APRIL
Imagine a crowd, standing tight together, looking in same direction. What do they see? Only one thing, same for all of them. There is a whole wide world around them but they’re not aware of it.
…
The crowd was standing in tight formation, silently, all looking in same direction. Faces showed no emotion - facial expression is part of interaction and there was no need for that. They didn’t look at each other, not really, not in decades. The common knowledge was that everyone knows what standing next to him thinks, because everyone’s thoughts were surely the same, how can they be not? Sun is too bright, and too hot perhaps, and rain sucks. Days are exhausting and nights are for tiredness, but not rest. They are for busily staring in that direction. We would love to be able to do that thing, it sounds interesting, too bad we’re so busy. Maybe next year would be better for it. Maybe when we retire we will have more time.

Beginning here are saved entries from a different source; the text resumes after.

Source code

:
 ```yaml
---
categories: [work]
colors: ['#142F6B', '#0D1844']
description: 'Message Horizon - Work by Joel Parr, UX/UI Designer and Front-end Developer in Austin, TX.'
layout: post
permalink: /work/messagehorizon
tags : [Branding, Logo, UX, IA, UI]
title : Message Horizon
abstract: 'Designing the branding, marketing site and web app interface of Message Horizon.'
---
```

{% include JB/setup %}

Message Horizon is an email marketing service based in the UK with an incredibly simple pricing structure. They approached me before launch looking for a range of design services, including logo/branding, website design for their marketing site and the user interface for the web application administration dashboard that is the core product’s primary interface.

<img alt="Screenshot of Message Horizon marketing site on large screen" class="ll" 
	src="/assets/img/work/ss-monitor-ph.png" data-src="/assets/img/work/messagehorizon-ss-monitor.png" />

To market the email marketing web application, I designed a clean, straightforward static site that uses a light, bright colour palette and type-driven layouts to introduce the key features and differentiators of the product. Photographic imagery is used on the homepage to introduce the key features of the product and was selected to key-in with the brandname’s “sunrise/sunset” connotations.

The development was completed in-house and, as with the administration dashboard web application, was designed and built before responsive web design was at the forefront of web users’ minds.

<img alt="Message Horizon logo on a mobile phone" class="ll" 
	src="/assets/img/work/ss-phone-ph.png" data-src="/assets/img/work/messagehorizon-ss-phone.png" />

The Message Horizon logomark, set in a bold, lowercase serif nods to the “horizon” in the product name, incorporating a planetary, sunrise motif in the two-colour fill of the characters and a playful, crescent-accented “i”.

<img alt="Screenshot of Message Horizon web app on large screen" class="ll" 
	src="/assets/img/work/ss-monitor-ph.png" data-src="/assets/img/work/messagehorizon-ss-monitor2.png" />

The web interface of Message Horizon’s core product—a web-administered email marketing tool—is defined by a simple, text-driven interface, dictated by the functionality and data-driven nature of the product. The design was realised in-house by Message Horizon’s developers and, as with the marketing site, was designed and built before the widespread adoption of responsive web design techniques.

…there is a soft murmur in a crowd, a movement that starts somewhere deep. It insists, it stirs, it has no respect for structure and numbness. Finally it parts the wall of people-bricks and bursts out, screaming-laughing-singing. Little girl saw a butterfly, she wants to get closer, she demands to follow it, she wants to know where butterfly lives and what she eats for supper. Does it have a little bed? With a canopy? Do butterflies and bees talk to each other?
…another annoyed murmur and her tired mother protrudes through becoming a kind of crowd’s extended finger pointing at the girl. You can’t go there, that field is not yours. “Whose field is this?” girl demands to know. The crowd-finger doesn’t know, and doesn’t care. The main thing is non-disturbance of structure. “What harm would it do?” the girl is still at it. The rest of crowd-body behind the finger is irritated, they want distraction to go away, this snag in their non-movement, non-thinkment, this uncomfortable feeling of someone questioning what’s always been. They are busy, they must go back to staring in that direction. The finger gets nervous, twitching and scrambling for answers it realizes now it doesn’t have.
…girl isn’t about to stop, questions are firing at the rapid pace now. Who owns flowers? Who owns butterflies? If butterfly crosses the fence line does it belong to someone else now? What about dandelion seeds? Do flowers have a queen? That’s why i can’t cross the field? Because of queen’s army? Is it an army of bees? I think army of bees is better than army of wasps because bees make honey, they must be sweeter by nature. And they have queens, it must be bee-army!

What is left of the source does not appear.